Step-by-step explanation:

a) The rock experiments a free fall, in which this element is projected upwards, decelerated until rest is reached and then it falls down. Please notice that free fall is a case of uniformly accelerated motion, in which object is accelerated by gravity.

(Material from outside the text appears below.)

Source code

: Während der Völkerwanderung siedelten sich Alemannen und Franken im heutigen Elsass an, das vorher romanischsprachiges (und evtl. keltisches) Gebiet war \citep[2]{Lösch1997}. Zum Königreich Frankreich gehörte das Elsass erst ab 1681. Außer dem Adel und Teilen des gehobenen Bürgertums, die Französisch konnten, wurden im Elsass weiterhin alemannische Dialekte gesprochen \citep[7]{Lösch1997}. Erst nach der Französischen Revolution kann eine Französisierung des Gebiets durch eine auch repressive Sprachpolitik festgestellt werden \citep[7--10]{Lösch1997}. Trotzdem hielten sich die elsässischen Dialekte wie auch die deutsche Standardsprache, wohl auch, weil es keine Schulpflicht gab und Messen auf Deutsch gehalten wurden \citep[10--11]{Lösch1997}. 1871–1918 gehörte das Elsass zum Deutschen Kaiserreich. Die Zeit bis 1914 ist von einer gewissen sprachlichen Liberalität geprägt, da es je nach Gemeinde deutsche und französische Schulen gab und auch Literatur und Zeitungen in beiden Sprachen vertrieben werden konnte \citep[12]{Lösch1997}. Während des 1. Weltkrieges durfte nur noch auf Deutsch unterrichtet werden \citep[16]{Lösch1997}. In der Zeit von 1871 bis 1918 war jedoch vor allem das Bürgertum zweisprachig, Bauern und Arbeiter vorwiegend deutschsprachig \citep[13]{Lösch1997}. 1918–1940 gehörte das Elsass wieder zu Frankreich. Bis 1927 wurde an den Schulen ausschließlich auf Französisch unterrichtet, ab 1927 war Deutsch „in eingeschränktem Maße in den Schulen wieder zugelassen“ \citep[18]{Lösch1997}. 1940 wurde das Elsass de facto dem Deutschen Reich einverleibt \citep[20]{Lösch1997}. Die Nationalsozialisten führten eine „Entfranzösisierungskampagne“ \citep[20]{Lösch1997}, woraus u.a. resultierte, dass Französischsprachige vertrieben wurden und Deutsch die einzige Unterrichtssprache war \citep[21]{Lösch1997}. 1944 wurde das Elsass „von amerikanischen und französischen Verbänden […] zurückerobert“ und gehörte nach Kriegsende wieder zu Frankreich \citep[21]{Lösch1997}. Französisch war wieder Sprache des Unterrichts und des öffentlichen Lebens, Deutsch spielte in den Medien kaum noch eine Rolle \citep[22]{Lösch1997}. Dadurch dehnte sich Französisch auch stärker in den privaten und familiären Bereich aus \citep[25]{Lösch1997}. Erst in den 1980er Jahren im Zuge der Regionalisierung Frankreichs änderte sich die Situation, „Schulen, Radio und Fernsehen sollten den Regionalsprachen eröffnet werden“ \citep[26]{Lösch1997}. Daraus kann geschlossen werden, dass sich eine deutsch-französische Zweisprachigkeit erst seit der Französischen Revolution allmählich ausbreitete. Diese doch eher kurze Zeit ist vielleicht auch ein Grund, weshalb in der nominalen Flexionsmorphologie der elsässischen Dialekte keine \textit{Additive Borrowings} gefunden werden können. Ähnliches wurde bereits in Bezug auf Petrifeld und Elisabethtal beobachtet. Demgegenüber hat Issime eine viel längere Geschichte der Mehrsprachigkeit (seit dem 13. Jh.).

The velocity of the rock is described by the following kinematic equation:

`v = \sqrt{v_(o)^(2)+2\cdot a\cdot \Delta s}` (1)

Where:

`v_(o)` - Initial velocity, measured in meters per second.

`v` - Final velocity, measured in meters per second.

`a` - Gravitational acceleration, measured in meters per square second.

`\Delta s` - Travelled distance, measured in meters.

If we know that
`v_(o) = 30\,(m)/(s)`,
`a = -1.62\,(m)/(s^(2))` and
`\Delta s = 180\,m`, then the velocity during ascent at 180 meters is:

`v =\sqrt{\left(30\,(m)/(s) \right)^(2)+2\cdot \left(-1.62\,(m)/(s^(2))\right)\cdot (180\,m) }`

`v \approx 17.799\,(m)/(s)`

The velocity of the rock during ascent at 180 meters above the surface is approximately 17.799 meters per second.

b) The height of the rock is calculated from this kinematic formula:

`s = s_(o)+v_(o)\cdot t +(1)/(2)\cdot a \cdot t^(2)` (2)

Where:

`s_(o)` - Initial position of the rock, measured in meters.

`s` - Final position of the rock, measured in meters.

`v_(o)` - Initial velocity of the rock, measured in meters per second.

`t` - Time, measured in seconds.

`a` - Acceleration, measured in meters per square second.

If we know that
`s_(o) = 0\,m`,
`v_(o) = 30\,(m)/(s)`,
`t = 10\,s` and
`a = -1.62\,(m)/(s^(2))`, then the height of the rock from the ground is:

`s = 0\,m + \left(30\,(m)/(s) \right)\cdot (10\,s)+(1)/(2)\cdot \left(-1.62\,(m)/(s^(2)) \right)\cdot (10\,s)^(2)`

`s = 219\,m`

The height of the rock from the ground is 219 meters from the ground.